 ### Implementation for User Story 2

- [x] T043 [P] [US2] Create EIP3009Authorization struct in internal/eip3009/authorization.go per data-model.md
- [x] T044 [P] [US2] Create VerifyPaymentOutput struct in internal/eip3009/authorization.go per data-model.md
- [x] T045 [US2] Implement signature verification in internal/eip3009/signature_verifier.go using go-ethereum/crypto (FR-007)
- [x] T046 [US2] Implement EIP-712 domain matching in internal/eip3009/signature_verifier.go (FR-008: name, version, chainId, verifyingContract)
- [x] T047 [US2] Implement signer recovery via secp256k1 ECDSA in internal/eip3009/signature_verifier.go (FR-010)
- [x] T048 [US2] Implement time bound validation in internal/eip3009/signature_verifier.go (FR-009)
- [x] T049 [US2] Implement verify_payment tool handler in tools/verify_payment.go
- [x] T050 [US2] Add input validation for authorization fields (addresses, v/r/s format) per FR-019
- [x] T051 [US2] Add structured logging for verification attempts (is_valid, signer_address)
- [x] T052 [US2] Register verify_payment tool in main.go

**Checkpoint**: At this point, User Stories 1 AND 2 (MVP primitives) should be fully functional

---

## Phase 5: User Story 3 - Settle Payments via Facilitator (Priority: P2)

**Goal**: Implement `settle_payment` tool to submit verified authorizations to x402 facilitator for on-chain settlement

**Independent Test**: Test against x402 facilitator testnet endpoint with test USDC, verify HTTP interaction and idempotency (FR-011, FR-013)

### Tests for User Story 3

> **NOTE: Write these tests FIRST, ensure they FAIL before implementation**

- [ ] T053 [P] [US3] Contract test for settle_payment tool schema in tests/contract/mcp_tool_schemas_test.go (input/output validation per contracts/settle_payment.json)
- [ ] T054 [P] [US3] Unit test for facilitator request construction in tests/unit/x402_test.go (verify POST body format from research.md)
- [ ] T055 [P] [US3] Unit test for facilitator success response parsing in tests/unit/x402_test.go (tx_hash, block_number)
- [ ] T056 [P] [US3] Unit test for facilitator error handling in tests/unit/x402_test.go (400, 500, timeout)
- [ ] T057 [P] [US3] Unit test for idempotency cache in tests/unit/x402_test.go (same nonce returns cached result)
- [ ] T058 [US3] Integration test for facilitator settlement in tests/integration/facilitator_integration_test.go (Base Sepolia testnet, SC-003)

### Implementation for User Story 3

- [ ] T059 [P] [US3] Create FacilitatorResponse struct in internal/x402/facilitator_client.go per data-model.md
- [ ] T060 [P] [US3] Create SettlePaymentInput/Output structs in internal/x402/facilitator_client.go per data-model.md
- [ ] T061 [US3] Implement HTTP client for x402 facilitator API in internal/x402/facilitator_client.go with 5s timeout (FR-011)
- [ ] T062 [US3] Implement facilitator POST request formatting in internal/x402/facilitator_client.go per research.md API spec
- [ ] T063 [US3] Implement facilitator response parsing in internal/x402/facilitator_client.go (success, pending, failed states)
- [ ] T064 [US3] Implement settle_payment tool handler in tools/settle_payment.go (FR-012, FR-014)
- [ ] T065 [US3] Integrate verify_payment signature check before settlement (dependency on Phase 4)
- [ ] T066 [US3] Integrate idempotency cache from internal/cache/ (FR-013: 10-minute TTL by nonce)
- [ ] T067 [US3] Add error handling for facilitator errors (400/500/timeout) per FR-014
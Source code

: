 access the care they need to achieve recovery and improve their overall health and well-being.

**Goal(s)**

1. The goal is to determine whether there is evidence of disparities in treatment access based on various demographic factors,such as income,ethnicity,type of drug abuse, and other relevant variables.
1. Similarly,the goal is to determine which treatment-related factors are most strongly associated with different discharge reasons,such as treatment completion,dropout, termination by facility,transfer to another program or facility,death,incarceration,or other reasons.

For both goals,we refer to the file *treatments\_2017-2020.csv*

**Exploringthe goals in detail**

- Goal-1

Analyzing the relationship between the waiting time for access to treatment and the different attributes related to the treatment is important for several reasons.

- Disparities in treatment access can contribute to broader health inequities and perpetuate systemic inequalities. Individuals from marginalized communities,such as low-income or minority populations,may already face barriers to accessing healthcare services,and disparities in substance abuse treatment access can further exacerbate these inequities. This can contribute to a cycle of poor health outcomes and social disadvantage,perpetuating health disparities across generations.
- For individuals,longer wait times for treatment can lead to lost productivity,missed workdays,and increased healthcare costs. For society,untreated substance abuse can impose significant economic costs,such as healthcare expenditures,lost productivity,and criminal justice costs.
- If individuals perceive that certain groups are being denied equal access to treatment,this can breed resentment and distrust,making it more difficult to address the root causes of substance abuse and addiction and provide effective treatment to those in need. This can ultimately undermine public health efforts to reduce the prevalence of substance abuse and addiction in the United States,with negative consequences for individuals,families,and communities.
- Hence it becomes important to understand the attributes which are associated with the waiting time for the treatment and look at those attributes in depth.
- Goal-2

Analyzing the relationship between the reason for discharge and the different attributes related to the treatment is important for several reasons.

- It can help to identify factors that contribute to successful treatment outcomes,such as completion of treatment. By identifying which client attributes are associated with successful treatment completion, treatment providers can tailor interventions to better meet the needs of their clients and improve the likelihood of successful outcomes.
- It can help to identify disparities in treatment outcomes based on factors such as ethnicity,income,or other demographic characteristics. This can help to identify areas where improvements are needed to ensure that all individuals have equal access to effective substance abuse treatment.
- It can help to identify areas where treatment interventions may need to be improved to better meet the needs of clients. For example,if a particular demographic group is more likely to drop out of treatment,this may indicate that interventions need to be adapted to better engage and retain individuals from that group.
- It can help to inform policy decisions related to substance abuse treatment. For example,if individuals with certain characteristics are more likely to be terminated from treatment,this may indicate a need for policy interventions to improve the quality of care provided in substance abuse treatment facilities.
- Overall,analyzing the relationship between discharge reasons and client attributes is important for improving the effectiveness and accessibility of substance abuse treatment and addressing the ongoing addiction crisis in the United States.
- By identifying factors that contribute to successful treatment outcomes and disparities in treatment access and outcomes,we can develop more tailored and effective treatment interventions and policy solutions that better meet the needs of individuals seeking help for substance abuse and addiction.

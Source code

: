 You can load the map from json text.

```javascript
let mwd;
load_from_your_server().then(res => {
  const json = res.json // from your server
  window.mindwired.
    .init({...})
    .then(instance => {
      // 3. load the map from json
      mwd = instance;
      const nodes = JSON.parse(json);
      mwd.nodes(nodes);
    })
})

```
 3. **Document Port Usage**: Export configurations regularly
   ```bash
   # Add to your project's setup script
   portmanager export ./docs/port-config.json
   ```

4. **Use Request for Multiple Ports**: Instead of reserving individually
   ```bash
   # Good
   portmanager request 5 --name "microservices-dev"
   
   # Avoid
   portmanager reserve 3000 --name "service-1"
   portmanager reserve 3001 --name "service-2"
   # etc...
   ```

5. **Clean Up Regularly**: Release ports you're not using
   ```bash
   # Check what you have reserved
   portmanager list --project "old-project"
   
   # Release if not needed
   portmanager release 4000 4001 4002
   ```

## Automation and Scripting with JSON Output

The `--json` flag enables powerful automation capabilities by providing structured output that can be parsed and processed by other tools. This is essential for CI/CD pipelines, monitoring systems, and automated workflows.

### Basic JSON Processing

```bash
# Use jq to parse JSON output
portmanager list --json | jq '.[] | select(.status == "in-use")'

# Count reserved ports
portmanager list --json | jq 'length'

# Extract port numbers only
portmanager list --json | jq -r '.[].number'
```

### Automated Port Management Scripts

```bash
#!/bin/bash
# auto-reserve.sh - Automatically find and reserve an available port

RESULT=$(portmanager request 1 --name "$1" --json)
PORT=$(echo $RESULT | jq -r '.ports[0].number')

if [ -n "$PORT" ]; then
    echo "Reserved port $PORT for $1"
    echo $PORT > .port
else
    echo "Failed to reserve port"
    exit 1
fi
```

★ ★ ★ ★

- **ACTIVITY**:
Your task is to show every line of the listing above containing "example".

- **RESULT FOR THIS TASK**:
- It can help to identify areas where treatment interventions may need to be improved to better meet the needs of clients. For example,if a particular demographic group is more likely to drop out of treatment,this may indicate that interventions need to be adapted to better engage and retain individuals from that group.
- It can help to inform policy decisions related to substance abuse treatment. For example,if individuals with certain characteristics are more likely to be terminated from treatment,this may indicate a need for policy interventions to improve the quality of care provided in substance abuse treatment facilities.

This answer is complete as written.